Evil has laid out the situation just about as well as it can be. If your organization has let this go for ten years, you have a way bigger problem than Tina.
The best we can do now is make your organization’s situation into a cautionary tale that others can learn from. Here’s my contribution.
I instruct all my supervisor trainees in the Dinosaur Principle. Problems are like dinosaurs. They’re easy to deal with when they’re small. But if you let them grow up, they can eat you and your Land Rover.
Very shrewd, very wise advice, Evil HR L.
Because when it comes down to it, the only person’s behavior we can control is our own. Being told to “rise above the situation” is not always satisfying but it’s usually the best course.
Hang in there, writer. (BTW, that was a great description of the issue.)
My expereince is all in unionized environments. I’ve been involved in a great many discharges (literally hundreds) with only two of them being overturned by arbitrators. Terminating unionized employees is almost always a matter of having the will to do so. The advice you’ve received so far here is quite correct, but I’ll add a couple points based on experience and observation, that may or may not apply to your situation.
1) Being “afraid” of a grievance. Why should anyone be afraid of a grievance? Only because the people above one are wimps and think a grievance is a sign of poor management. The easiest way to get no grievances is to do whatever the union wants. I once worked for a plant manager (one with no prior union experience) who told me that he felt our grievance load was too high and that I needed to reduce the number. I told him that I cold reduce it to any number he wanted; to zero if that was the goal. He didn’t think that was such a great idea when I pointed out to him that I could just cave-in to the union on enough items to be sure I’d reach his target. It sounds like that in your organization that precise mechanism is at work.
2) You work for a non-profit. That perhaps has a place in this situation. Accountability is harder to measure and often less an issue. The level of alturism in the mission of the non-profit may also enter into the way employees are handled. A hard-nosed manager might not go far.
3) This kind of employee problem often involves employees in a protected class. Managers have an additional level of anxiety (read fear) of doing anything in these cases, for fear of being seen as “insensitive”.
4) Management turnover. Many organizations like to rotate managers through various positions: too quickly in my opinion. Unless employee relations is a high priority in such organizations, this creates a great temptation to ignore employee problems and leave them for the next manager to worry about.
The unfortunate truth is that (as has already been pointed out) the way “Tina” is handled is highly unlikely to change, as the problems are systemic. You’ll need to continue to live with it, or leave this employer.

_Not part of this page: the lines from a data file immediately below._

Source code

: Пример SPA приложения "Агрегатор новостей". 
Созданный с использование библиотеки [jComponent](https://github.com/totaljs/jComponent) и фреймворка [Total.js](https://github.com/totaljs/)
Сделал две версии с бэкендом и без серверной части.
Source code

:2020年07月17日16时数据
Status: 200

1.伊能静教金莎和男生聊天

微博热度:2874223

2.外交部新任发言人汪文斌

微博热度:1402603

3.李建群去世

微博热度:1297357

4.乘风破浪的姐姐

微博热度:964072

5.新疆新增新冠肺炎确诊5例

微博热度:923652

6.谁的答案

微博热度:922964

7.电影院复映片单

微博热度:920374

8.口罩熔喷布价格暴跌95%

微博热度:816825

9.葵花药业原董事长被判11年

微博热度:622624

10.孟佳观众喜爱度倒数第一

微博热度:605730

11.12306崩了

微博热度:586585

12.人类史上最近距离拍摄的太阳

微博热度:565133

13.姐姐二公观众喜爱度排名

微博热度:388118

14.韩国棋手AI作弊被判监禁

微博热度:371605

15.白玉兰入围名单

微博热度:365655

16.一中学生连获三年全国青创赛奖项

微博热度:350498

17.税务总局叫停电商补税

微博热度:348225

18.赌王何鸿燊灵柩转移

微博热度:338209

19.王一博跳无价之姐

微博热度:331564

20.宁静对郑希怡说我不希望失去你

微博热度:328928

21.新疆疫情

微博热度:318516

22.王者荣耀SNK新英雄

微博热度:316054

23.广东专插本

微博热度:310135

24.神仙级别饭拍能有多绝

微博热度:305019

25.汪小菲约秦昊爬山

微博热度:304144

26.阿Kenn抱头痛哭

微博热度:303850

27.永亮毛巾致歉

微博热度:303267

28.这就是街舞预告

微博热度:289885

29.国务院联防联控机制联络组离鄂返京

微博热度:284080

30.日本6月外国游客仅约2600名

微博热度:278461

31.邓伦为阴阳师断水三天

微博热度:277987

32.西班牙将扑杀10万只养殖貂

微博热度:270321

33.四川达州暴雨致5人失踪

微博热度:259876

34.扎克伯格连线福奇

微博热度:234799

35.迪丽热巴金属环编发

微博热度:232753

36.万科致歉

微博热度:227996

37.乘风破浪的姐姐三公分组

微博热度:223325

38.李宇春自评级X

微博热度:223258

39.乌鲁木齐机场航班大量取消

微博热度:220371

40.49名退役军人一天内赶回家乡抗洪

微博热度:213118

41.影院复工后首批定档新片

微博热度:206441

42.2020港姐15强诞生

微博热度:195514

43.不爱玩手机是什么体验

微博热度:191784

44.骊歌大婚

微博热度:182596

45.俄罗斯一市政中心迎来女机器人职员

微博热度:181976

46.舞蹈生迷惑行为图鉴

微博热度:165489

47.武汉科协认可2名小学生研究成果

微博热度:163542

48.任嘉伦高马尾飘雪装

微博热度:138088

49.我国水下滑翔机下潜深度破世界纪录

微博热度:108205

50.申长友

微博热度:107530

Thanks to EHRL and the other commenters. It helps to have a sympathetic ear. It’s hard to imagine leaving a job I love, especially since the public sector seems to have no shortage of situations like this. I’m going to work on my breathing for now. Part of the battle will be to stop getting so hopeful when management says they’re going to fix the problem. Thanks for listening!
Anonymous–working on your breathing may be the best solution right now. It’s so frustrating when managers won’t do their job.